According to the most recent official toll, at least 388 people have been hospitalised with injuries.
No one has been pulled alive from the piles of collapsed masonry since Wednesday evening.
Al Jazeera’s Sue Turton, reporting from the town of Ascoli Piceno in the Marche region, said there was an “incredibly sorrowful” atmosphere at the funeral.
While most relatives who lost loved ones are still in shock, some are angry that it took rescue crews so long to reach badly-hit villages, Turton said. Some are also questioning why supposedly quake-proof buildings collapsed.
“People now want answers… Why did so many buildings collapse?” Turton said, adding that an investigation has begun.

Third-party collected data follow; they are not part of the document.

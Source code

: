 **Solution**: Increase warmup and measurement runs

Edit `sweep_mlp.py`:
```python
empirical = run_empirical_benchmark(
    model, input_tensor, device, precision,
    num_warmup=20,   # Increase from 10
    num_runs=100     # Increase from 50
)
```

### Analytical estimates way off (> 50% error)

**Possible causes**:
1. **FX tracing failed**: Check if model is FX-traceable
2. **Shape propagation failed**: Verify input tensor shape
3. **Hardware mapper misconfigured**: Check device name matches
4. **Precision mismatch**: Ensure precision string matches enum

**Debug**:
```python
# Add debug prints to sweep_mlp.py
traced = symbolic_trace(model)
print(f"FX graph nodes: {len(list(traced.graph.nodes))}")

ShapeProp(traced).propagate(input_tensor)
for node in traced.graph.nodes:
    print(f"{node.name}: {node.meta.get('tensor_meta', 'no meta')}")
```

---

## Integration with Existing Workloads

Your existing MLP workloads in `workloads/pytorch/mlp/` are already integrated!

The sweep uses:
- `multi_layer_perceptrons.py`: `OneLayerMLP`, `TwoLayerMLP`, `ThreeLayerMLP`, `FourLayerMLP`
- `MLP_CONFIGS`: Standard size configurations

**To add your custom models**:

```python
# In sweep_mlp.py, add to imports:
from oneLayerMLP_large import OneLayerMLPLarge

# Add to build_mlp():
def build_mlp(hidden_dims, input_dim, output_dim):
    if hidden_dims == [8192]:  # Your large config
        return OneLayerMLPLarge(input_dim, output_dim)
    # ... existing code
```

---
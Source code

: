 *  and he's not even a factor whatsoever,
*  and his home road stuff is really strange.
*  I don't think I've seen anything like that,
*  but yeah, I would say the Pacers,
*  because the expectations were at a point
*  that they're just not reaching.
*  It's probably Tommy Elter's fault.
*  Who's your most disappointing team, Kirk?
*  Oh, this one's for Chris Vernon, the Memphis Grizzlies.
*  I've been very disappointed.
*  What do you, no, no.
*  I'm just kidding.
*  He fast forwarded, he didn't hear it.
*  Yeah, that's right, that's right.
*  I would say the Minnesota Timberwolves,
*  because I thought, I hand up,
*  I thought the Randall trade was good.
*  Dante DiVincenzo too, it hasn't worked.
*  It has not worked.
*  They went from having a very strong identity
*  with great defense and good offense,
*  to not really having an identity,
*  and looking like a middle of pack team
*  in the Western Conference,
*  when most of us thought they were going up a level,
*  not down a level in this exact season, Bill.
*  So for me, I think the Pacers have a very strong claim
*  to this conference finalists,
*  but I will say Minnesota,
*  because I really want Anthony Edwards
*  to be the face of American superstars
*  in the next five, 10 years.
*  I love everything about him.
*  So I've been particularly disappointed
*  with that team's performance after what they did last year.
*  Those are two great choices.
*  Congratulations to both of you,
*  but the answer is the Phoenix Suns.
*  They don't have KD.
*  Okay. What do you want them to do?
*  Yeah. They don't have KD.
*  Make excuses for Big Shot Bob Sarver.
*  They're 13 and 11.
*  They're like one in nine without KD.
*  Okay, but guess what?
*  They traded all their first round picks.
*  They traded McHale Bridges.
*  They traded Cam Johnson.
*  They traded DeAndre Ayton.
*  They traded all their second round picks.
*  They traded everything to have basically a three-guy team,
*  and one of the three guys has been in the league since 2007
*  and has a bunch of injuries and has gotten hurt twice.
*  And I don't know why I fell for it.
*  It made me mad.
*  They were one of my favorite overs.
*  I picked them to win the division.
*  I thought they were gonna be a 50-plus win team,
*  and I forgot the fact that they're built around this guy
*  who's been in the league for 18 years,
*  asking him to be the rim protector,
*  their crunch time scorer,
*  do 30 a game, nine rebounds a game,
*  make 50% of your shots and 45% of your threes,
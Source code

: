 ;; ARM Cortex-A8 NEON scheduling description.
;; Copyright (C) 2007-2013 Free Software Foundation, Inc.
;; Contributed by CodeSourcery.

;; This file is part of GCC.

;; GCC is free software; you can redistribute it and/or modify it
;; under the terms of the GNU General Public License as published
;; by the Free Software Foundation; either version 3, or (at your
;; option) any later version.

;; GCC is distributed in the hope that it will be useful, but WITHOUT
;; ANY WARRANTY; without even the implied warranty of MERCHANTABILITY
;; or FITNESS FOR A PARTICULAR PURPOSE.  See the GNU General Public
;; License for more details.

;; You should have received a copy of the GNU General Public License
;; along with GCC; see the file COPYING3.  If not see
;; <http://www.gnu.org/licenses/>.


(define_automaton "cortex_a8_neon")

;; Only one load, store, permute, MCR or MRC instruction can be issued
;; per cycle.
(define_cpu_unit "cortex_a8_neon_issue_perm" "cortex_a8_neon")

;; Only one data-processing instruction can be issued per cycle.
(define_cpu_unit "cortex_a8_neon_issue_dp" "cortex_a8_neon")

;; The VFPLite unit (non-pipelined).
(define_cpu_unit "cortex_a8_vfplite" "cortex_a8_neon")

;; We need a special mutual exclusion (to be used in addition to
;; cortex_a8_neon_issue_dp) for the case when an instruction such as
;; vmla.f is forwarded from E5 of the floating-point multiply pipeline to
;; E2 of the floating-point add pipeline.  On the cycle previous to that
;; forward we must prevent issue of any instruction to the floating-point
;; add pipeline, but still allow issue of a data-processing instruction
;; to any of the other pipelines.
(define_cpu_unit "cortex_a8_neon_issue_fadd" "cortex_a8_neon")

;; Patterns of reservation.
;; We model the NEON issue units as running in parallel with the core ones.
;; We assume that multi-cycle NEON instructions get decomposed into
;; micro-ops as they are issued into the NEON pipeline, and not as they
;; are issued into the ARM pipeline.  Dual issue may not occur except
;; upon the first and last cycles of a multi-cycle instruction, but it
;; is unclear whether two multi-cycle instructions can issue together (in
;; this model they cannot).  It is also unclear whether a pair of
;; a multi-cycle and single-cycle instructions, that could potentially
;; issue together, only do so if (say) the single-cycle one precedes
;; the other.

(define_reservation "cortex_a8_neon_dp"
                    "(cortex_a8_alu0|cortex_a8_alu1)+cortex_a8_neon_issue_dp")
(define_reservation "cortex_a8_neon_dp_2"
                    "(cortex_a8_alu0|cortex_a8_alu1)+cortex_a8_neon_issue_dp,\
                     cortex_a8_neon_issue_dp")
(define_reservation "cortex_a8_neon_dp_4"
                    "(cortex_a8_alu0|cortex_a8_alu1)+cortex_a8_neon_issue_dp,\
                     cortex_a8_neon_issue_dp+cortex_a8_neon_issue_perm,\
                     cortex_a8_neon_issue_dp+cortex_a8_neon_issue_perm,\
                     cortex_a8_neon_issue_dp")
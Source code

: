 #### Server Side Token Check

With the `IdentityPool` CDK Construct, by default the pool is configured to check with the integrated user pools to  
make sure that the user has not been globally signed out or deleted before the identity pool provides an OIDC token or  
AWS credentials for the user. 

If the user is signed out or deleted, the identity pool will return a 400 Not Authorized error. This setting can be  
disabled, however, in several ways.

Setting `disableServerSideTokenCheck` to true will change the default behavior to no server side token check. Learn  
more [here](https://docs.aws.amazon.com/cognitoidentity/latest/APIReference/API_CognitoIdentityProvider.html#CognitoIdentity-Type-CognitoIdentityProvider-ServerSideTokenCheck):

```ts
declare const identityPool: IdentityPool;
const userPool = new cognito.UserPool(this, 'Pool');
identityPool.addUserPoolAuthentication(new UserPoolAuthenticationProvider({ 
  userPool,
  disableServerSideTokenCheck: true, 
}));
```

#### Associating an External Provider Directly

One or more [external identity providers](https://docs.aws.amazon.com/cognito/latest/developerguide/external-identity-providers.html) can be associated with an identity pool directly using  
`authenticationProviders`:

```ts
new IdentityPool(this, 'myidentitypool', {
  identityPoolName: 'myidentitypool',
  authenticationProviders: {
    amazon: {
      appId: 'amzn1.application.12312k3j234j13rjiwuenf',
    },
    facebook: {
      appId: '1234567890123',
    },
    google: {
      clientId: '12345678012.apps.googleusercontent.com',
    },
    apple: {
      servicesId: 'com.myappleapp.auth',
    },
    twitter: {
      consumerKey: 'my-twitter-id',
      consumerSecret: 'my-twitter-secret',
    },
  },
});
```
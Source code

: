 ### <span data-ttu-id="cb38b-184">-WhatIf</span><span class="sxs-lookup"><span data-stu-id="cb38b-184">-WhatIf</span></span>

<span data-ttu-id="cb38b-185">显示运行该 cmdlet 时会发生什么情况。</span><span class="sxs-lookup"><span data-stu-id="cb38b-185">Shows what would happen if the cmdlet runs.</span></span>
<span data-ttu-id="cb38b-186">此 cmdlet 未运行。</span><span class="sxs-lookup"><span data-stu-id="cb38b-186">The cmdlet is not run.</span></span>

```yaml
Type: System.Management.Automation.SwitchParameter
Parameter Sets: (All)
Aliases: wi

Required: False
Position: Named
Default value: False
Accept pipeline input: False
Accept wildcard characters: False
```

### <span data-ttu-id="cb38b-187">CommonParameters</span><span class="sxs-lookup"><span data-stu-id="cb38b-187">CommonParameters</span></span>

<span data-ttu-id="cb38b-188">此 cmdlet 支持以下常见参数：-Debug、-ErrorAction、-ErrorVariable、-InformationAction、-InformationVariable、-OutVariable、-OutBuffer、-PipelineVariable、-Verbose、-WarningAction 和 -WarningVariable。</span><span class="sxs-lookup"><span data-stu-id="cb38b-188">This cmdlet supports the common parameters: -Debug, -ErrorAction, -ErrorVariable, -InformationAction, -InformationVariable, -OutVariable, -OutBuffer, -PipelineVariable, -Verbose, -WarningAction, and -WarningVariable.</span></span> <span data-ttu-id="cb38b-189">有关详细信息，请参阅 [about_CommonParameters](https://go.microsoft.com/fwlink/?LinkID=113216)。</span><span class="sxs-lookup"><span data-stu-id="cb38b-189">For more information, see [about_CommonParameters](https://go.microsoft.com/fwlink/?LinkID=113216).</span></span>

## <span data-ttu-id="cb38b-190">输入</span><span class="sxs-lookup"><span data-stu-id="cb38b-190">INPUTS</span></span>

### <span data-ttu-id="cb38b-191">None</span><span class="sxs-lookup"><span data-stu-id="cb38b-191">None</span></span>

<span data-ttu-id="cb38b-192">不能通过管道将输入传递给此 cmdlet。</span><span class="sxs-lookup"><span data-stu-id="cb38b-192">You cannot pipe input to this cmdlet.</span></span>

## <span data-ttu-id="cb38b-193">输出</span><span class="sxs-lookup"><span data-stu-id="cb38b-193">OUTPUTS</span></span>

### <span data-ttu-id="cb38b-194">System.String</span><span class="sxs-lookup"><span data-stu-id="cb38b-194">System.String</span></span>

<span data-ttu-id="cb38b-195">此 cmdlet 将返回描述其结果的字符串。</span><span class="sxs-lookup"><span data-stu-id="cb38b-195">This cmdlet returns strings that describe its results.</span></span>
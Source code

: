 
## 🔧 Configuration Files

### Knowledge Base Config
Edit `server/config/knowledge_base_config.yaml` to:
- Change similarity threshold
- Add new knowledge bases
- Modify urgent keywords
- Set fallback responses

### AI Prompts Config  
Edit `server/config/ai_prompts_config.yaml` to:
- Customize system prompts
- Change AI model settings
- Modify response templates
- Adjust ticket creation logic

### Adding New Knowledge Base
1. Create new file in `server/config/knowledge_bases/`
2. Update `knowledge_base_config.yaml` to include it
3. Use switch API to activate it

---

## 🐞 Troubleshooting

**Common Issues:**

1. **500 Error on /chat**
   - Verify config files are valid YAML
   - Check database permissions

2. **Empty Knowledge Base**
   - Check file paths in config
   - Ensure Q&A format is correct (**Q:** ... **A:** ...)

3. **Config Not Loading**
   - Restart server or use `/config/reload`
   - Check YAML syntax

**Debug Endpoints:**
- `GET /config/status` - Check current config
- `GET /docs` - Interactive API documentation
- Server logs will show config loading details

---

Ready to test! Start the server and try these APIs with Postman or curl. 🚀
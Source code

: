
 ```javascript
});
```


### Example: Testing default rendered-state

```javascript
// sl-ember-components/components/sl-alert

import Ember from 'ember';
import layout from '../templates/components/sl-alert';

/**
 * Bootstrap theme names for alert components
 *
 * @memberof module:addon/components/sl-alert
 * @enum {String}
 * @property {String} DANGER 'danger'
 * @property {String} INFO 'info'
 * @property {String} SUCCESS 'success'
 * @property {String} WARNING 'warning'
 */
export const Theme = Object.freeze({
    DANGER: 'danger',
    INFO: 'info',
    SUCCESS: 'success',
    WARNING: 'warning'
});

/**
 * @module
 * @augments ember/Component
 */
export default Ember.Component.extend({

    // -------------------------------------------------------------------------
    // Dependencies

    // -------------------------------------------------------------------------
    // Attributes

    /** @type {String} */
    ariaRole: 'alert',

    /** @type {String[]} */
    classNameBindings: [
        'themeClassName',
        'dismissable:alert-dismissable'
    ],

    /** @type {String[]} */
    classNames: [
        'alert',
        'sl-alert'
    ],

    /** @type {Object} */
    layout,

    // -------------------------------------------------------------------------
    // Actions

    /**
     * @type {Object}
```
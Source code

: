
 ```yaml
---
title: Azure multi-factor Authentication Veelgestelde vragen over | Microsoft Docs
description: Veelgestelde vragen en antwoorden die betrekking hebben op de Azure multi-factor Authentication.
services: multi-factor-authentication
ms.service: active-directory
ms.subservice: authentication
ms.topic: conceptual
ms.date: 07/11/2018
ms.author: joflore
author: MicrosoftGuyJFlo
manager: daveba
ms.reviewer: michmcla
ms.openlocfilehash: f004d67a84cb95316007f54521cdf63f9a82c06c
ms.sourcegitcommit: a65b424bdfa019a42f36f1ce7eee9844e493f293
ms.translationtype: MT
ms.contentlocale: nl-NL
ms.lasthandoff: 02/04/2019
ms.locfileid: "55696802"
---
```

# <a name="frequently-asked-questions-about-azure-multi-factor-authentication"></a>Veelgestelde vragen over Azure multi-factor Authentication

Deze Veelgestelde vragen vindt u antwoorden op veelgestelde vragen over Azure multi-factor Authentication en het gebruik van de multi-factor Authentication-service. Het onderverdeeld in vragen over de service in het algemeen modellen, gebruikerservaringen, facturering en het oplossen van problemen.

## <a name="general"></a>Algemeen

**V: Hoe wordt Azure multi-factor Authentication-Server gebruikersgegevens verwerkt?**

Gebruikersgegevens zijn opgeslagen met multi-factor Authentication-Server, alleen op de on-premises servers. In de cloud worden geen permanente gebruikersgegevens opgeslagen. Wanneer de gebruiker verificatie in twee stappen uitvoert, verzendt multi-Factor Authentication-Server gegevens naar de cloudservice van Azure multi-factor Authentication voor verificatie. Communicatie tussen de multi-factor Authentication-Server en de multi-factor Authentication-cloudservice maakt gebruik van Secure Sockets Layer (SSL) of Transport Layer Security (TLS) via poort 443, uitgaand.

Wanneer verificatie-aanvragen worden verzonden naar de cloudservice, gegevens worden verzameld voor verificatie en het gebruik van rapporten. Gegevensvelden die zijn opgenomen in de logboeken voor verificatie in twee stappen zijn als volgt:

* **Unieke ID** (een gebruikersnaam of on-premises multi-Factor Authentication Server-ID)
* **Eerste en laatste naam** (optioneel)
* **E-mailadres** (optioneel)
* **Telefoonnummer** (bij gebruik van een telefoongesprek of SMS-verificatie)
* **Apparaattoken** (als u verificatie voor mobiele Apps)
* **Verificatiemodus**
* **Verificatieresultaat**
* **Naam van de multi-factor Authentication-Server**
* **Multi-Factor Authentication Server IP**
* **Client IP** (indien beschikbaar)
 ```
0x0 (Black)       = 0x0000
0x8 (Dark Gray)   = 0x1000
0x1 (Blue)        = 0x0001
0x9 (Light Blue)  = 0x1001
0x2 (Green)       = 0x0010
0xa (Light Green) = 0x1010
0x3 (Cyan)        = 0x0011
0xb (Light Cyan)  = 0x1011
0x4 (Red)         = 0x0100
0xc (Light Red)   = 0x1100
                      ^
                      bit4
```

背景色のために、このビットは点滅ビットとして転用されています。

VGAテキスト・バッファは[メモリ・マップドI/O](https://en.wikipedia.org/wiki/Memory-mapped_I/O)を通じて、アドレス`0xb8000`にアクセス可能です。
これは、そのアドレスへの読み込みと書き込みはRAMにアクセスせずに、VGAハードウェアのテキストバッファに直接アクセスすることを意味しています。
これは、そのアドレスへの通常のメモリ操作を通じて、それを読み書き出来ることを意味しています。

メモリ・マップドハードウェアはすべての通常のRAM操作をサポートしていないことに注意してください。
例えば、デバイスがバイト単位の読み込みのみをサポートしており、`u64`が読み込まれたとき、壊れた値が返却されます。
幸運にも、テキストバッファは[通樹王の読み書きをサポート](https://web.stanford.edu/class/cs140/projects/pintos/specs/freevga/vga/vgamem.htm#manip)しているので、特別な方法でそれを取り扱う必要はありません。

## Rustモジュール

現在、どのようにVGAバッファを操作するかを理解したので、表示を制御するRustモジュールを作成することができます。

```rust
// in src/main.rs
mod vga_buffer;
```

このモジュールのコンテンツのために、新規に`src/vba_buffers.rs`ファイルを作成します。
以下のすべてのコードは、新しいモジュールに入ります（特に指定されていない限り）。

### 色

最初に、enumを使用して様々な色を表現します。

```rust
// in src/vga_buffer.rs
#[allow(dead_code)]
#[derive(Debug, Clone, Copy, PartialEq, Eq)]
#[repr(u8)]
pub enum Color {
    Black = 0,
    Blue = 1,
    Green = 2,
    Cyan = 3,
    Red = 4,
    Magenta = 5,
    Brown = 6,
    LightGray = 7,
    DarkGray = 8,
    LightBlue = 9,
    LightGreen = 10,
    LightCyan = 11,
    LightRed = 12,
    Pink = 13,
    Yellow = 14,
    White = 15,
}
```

During the funeral service, Bishop Giovanni D’Ercole said he had turned in anguish to God and asked: “And now, what do we do?” He went on to say: “The answer that we can give is silence, hugging and, for me, prayer,” according to DPA news agency.
Italian Prosecutor Giuseppe Saieva is investigating whether the flouting of building safety regulations aggravated the tragedy, amid outrage over the collapse of a recently renovated elementary school in Amatrice, DPA reported.
No suspects have been identified, but according to the La Repubblica newspaper Saieva presumes foul play was involved.
“What happened cannot be considered just a fatality,” as it looks like some destroyed homes were built “with more sand than cement,” the prosecutor was quoted as saying.
More than 900 aftershocks have rattled the region since the quake, which triggered the collapse of hundreds of old buildings across dozens of tiny communities in central Italy.
Some 2,500 people have been left homeless by the quake, and authorities said the priority was to allow them to continue living in their towns, ensuring basic services and accommodation in temporary structures.
Quake experts estimate that the cost of the short-term rescue effort and mid- to longer-term reconstruction could exceed one billion euros ($1.13bn).